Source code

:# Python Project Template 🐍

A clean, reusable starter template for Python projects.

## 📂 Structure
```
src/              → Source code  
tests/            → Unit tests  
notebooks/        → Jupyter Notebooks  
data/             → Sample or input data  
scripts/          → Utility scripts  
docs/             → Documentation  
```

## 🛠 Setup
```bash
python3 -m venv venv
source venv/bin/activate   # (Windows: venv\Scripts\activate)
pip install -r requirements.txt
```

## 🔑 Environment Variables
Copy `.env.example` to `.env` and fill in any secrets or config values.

◆ ◆ ◆ ◆

What you have to do:
Nothing but the lines from the one containing "## 📂 Structure" to the end of the entries belongs in the answer, and each must match exactly.

Completed exercise:
## 📂 Structure
```
src/              → Source code  
tests/            → Unit tests  
notebooks/        → Jupyter Notebooks  
data/             → Sample or input data  
scripts/          → Utility scripts  
docs/             → Documentation  
```

## 🛠 Setup
```bash
python3 -m venv venv
source venv/bin/activate   # (Windows: venv\Scripts\activate)
pip install -r requirements.txt
```

## 🔑 Environment Variables
Copy `.env.example` to `.env` and fill in any secrets or config values.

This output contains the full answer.